ロンドンの電器店に勤める青年ショーンは29歳の冴えない青年です。職場では後輩にバカにされ、家では親友のエドと自堕落な生活を送る毎日でしたが、無気力が災い、一向に進展しないショーンとの関係に業を煮やした恋人リズに振られてしまいます。すっかり落ち込んだショーンは更正しようと決意しますが、街中では蘇った死者がさまよい歩き始めていました。人々が次々と死者の犠牲になる中、ショーンはエドと共に、母親とリズを救い出そうと彼女らの元に向かおうとします・・・。

レビュー・解説 

ショーン・オブ・ザ・デッド」は、ゾンビ映画へのオマージュとウィットに富んだ風刺を巧みにバランス、更に友情やラブ・コメディまで盛り込んだ、ホラー・コメディの傑作です。

 

エドガー・ライトはイギリスの映画監督で、14歳の頃から映画製作に興味を持ち、20歳で初めての監督作品が小規模ながら劇場公開され、BBCなどでコメディ番組の制作を手がけるようになります。この頃、サイモン・ペグと出会い、シチュエーション・コメディ「スペースド」を制作、イギリスで高い評価を得ます。「スペースド」のシリーズ1第3話の「アート」は、アンフェタミンバイオハザード2に影響で幻覚を見る主人公(サイモン・ペグ)が、侵略してくるゾンビと戦う姿を描いていますが、これに触発されたエドガー・ライトは、ゾンビの長編映画を撮影したいと考えました。

 

エドガー・ライトとサイモン・ペグが映画化に動き始めた頃、制作会社が興味を持ちましたが、資金を引き揚げてしまいました。どうしてもこの映画を作りたかったエドガー・ライトは、他の仕事を受けずに資金調達に専念しましたが、結局、友人から借金する羽目になります。テレビの仕事を続けることは映画化から遠ざかることだと考えていた彼は、一気に破綻へと向かい、赤字まみれになりました。この苦しい時期に借りたお金を、サイモン・ペグは未だに受け取らないそうですが、彼のみならず、この映画に出演するニック・フロストジェシカ・スティーヴンソン、ジュリア・ディーキンといった「スペースド」の主要キャストが、エドガーの心の支えになったのではないかと思います。

 

因みに「スペースド」は、同棲していた彼女に家を追い出されたサイモン・ペグが、家探しをしていたジェシカ・スティーヴンソンと偶然出会い、カップルに成り済まして格安アパートに入居、親友であるニック・フロストら仲間たちと繰り広げる生活を、ユーモラスに描いています。

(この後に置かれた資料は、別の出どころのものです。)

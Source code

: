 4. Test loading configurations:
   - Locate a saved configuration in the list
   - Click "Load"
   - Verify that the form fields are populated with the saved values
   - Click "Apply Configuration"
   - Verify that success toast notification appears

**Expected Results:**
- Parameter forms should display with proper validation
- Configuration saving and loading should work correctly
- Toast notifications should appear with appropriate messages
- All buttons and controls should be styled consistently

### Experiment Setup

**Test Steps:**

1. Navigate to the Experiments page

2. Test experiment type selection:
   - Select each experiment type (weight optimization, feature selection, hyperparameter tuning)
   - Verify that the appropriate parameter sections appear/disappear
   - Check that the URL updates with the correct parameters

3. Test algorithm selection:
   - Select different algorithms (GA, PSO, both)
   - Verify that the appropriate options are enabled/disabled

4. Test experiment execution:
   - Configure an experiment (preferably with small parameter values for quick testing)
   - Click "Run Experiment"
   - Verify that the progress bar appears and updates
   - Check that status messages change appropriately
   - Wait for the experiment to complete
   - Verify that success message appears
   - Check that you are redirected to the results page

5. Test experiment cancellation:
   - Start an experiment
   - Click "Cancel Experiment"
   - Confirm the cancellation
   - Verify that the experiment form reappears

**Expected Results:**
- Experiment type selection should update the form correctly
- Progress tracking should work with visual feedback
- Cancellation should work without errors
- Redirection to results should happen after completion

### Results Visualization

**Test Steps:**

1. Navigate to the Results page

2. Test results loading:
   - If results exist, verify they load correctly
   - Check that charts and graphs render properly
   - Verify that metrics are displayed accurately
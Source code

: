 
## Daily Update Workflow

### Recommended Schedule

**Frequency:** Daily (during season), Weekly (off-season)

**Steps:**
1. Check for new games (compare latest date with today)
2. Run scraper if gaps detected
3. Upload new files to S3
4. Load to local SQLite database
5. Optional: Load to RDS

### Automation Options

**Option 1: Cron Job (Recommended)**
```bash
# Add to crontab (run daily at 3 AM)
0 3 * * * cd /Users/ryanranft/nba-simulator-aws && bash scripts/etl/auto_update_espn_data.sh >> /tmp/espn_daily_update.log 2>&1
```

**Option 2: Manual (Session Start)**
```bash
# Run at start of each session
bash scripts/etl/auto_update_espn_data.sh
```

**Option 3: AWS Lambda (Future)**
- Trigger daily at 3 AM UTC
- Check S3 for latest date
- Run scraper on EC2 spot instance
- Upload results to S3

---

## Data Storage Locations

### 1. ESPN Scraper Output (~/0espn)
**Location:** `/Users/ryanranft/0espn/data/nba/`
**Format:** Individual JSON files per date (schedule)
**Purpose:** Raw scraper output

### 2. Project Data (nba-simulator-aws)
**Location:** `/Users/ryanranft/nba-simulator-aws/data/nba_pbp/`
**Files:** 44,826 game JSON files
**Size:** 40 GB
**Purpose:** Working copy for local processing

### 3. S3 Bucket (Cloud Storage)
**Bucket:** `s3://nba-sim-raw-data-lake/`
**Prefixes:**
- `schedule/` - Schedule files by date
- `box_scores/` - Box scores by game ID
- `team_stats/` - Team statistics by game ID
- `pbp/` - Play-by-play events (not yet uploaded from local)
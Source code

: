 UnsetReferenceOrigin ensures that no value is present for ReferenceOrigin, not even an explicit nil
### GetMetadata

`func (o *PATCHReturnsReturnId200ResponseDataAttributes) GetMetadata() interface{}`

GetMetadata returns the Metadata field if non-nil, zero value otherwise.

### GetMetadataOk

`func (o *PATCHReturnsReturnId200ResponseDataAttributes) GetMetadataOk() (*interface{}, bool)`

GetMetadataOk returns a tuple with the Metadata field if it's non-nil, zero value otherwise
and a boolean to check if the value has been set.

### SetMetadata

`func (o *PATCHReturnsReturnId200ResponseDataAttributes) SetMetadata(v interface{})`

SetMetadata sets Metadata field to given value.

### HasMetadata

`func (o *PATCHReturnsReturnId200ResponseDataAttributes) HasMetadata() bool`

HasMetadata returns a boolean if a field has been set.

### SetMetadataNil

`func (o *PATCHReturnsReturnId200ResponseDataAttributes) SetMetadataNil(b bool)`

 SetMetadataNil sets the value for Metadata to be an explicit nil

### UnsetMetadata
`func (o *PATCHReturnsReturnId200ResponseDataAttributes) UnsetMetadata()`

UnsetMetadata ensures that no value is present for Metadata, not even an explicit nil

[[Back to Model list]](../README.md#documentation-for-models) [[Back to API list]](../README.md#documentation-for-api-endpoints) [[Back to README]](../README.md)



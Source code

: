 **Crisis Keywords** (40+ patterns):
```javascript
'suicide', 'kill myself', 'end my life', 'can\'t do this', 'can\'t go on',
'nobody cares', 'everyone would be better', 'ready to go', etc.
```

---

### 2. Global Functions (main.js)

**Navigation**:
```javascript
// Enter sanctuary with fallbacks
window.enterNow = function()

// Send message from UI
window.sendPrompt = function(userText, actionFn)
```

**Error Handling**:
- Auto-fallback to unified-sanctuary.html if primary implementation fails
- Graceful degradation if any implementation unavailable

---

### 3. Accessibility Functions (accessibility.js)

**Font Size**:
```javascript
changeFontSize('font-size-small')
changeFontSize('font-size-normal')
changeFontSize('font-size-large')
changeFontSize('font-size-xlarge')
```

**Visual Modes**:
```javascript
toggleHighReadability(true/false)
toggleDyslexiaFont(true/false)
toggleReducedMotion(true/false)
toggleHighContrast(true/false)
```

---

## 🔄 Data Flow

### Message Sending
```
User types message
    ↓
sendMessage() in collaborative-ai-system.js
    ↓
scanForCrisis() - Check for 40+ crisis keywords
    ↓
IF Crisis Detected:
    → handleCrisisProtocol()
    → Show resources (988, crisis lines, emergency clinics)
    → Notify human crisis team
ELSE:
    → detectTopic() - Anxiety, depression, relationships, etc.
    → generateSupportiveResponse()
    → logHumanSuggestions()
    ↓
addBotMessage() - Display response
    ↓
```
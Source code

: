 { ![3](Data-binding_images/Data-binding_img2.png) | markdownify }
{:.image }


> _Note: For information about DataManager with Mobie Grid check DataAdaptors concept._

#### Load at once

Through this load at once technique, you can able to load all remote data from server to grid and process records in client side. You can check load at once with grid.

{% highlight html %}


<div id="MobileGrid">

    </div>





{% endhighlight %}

そういう前提でこの映画を見ると、

  • ジェシカ演じるイヴォンヌとサイモン演じるショーンが旧知の同志
  • 各々が仲間を引き連れてゾンビと戦う
  • イヴォンヌが家を買った
  • イヴォンヌがサイモンの恋人を評する

といった設定もうなずけます。

 

サイモン・ペグとニック・フロストの好演は言うまでもないのですが、ケイト・アシュフィールド(リズ、ショーンの恋人)とペネロープ・ウィルトン(バーバラ、ショーンの母)もなかなかのパフォーマンスで、時に可愛らしく、時に厳しく、リアルでありながらユーモラスな演技に、思わず頷いてしまいます。バーバラが死ぬシーンにサイモン・ペグはあたかも実の母を亡くすかのように反応、撮影後、サイモン・ペグとニック・フロストは思わず涙を流して泣いてしまったそうです。

 

この映画の原題「Shaun of the Dead」は、ゾンビ映画の名作であるジョージ・A・ロメロ監督の「ゾンビ」(1978年)の原題「Dawn of the Dead」をもじって付けられたものです。あいにく「ゾンビ」のリメイク版と公開時期が重なり、混乱を避ける為に「ショーン・オブ・ザ・デッド」の公開日を二週間ほど遅らせなければなりませんでしたが、ロメロ監督は本作を気に入り、彼の次回作にカメオ出演を依頼、エドガー・ライトとサイモン・ペグが「ランド・オブ・ザ・デッド」(2005年)にゾンビ役でカメオ出演しています。

 

公開時に「Rom Zom Com」(ロマンス、ゾンビ、コメディの略)とコピーが付けられた本作は、イギリスで大ヒットとなりました。当初、サイモン・ペグとエドガー・ライトは、ロバート・ロドリゲス監督の「From Dusk till Dawn」(1998年)のタイトルをもじり「From Dusk till Shaun」と題して、ゾンビを他のモンスター(恐らくは吸血鬼)に置き換えた続編を作ろうと考えていましたが、本作の結果に満足、また登場人物の多くがゾンビになってしまったことから、続編を断念しました。後に

などでゆるく関連するスリー・フレーバー・コルネット三部作(血とアイスクリーム三部作)の第一作として位置付けられました。因みに、

  • 第二作は「ホットファズ -俺たちスーパーポリスメン!-」(2007年)
  • 第三作は「ワールズ・エンド 酔っぱらいが世界を救う!」(2013年)

となり、いずれも高い評価を得ています。この三部作を見ていると、最初は苦労はしたものの、エドガー・ライトの才能がサイモン・ペグらとともに開花すべく開花したことがわかります。エドガー・ライトとサイモン・ペグの魅力が堪能できるこの三部作はいずれを観て後悔することはありません。

 

サイモン・ペグ(ショーン、右)とニック・フロストエド、左)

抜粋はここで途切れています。